An Acceptable Approximation
… is the title of an essay I wrote—in the first person, no less—for Never Odd or Even, a book designed by Project Projects and featured in the exhibition We would provide complete darkness, curated by Alfons Hug and Sarah Demeuse for the Goethe Institut. Contributors include myself, Heike Baranowsky, Alejandro Cesarco, Angie Keefer, Christoph Keller, Adam Kleinman, Kitty Kraus, Jorge Méndez Blake, Carsten Nicolai, and Project Projects. The exhibition opens on 1 December from 6-8:00 pm at the Institut’s Wyoming Building; Cabinet will host a related event on 7 December. (details)

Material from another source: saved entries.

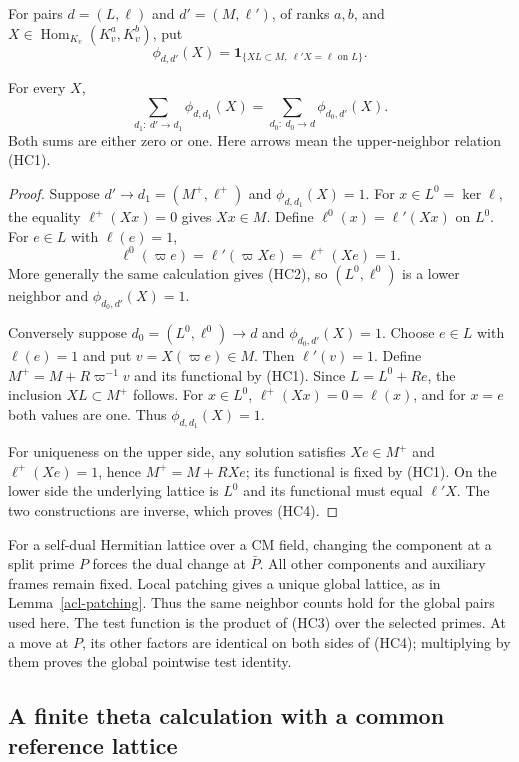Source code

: For pairs $d=(L,\ell)$ and $d'=(M,\ell')$, of ranks $a,b$, and
$X\in\operatorname{Hom}_{K_v}(K_v^a,K_v^b)$, put
\[
 \phi_{d,d'}(X)=
  \mathbf1_{\{XL\subset M,\ \ell'X=\ell\text{ on }L\}}.
 \tag{HC3}
\]

\begin{proposition}\label{hec-local-count}
For every $X$,
\[
 \sum_{d_1:\ d'\to d_1}\phi_{d,d_1}(X)
       =\sum_{d_0:\ d_0\to d}\phi_{d_0,d'}(X).
 \tag{HC4}
\]
Both sums are either zero or one. Here arrows mean the upper-neighbor
relation (HC1).
\end{proposition}
\begin{proof}
Suppose $d'\to d_1=(M^+,\ell^+)$ and $\phi_{d,d_1}(X)=1$.
For $x\in L^0=\ker\ell$, the equality $\ell^+(Xx)=0$ gives
$Xx\in M$. Define $\ell^0(x)=\ell'(Xx)$ on $L^0$.
For $e\in L$ with $\ell(e)=1$,
\[
 \ell^0(\varpi e)=\ell'(\varpi Xe)=\ell^+(Xe)=1.
\]
More generally the same calculation gives (HC2), so $(L^0,\ell^0)$
is a lower neighbor and $\phi_{d_0,d'}(X)=1$.

Conversely suppose $d_0=(L^0,\ell^0)\to d$ and
$\phi_{d_0,d'}(X)=1$. Choose $e\in L$ with $\ell(e)=1$ and put
$v=X(\varpi e)\in M$. Then $\ell'(v)=1$. Define $M^+=M+R\varpi^{-1}v$
and its functional by (HC1). Since $L=L^0+Re$, the inclusion
$XL\subset M^+$ follows. For $x\in L^0$, $\ell^+(Xx)=0=\ell(x)$,
and for $x=e$ both values are one. Thus $\phi_{d,d_1}(X)=1$.

For uniqueness on the upper side, any solution satisfies
$Xe\in M^+$ and $\ell^+(Xe)=1$, hence $M^+=M+RXe$;
its functional is fixed by (HC1). On the lower side the underlying
lattice is $L^0$ and its functional must equal $\ell'X$.
The two constructions are inverse, which proves (HC4).
\end{proof}

For a self-dual Hermitian lattice over a CM field, changing the
component at a split prime $P$ forces the dual change at $\bar P$.
All other components and auxiliary frames remain fixed. Local patching
gives a unique global lattice, as in Lemma~\ref{acl-patching}.
Thus the same neighbor counts hold for the global pairs used here.
The test function is the product of (HC3) over the selected primes.
At a move at $P$, its other factors are identical on both sides of
(HC4); multiplying by them proves the global pointwise test identity.

\subsection{A finite theta calculation with a common reference lattice}

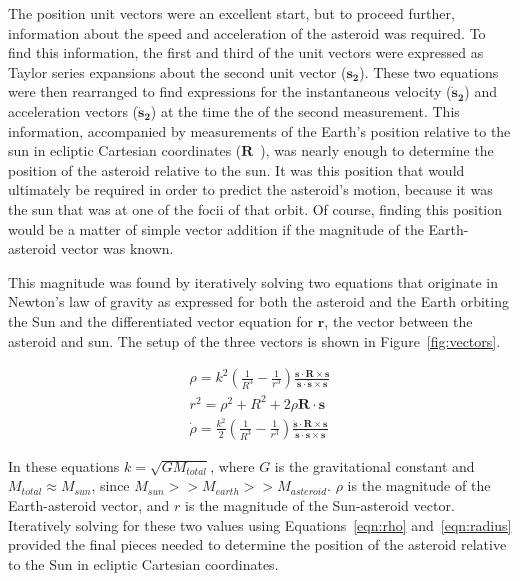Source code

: \documentclass[a4paper,12pt]{article}
\begin{document}
The position unit vectors were an excellent start, but to proceed further, information about the speed and acceleration of the asteroid was required. To find this information, the first and third of the unit vectors were expressed as Taylor series expansions about the second unit vector ($\mathbf{s_2}$). These two equations were then rearranged to find expressions for the instantaneous velocity ($\mathbf{\dot{s}_2}$) and acceleration vectors ($\mathbf{\ddot{s}_2}$) at the time the of the second measurement. This information, accompanied by measurements of the Earth's position relative to the sun in ecliptic Cartesian coordinates ($\mathbf{R}$~\citep{urania}), was nearly enough to determine the position of the asteroid relative to the sun. It was this position that would ultimately be required in order to predict the asteroid's motion, because it was the sun that was at one of the focii of that orbit. Of course, finding this position would be a matter of simple vector addition if the magnitude of the Earth-asteroid vector was known.

This magnitude was found by iteratively solving two equations that originate in Newton's law of gravity as expressed for both the asteroid and the Earth orbiting the Sun and the differentiated vector equation for $\mathbf{r}$, the vector between the asteroid and sun. The setup of the three vectors is shown in Figure~\ref{fig:vectors}.

\begin{eqnarray}
\label{eqn:rho}
\rho = k^2\left(\frac{1}{R^3}-\frac{1}{r^3}\right)\frac{\mathbf{\dot{s}}\cdot\mathbf{R}\times\mathbf{s}}{\mathbf{\dot{s}}\cdot\mathbf{\ddot{s}}\times\mathbf{s}}\\
\label{eqn:radius}
r^2 = \rho^2 + R^2 + 2\rho\mathbf{R}\cdot\mathbf{s}\\
\dot{\rho} = \frac{k^2}{2}\left(\frac{1}{R^3}-\frac{1}{r^3}\right)\frac{\mathbf{\ddot{s}}\cdot\mathbf{R}\times\mathbf{s}}{\mathbf{\ddot{s}}\cdot\mathbf{\dot{s}}\times\mathbf{s}}
\label{eqn:rhodot}
\end{eqnarray}

In these equations $k = \sqrt{GM_{total}}$, where $G$ is the gravitational constant and $M_{total} \approx M_{sun}$, since $M_{sun} >> M_{earth} >> M_{asteroid}$. $\rho$ is the magnitude of the Earth-asteroid vector, and $r$ is the magnitude of the Sun-asteroid vector. Iteratively solving for these two values using Equations~\ref{eqn:rho} and~\ref{eqn:radius} provided the final pieces needed to determine the position of the asteroid relative to the Sun in ecliptic Cartesian coordinates.
\end{document}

The volume will be surreptitiously inserted throughout the Goethe Institut’s collection—amidst volumes slated for de-acquisition and the Institut’s current, circulating stacks, where those who find it shall carry it into the world. A bibliographic intervention, if you will.
An excerpt:
The differences between paper and e-ink; the gallery, screen, and stage; or the library and database are clear enough, in material terms. Where things become genuinely disconcerting, I believe, is when we—when I—fail to control my own behavior in relationship to the Internet, allowing it to serve as an acceptable approximation for physical experience itself. When I catch myself feeling convinced, even momentarily, that I know something of an exhibition or performance based on the amount of documentation I’ve perused online, or when I feel judgments beginning to form in my mind based on first-hand reports gleaned from various social networks.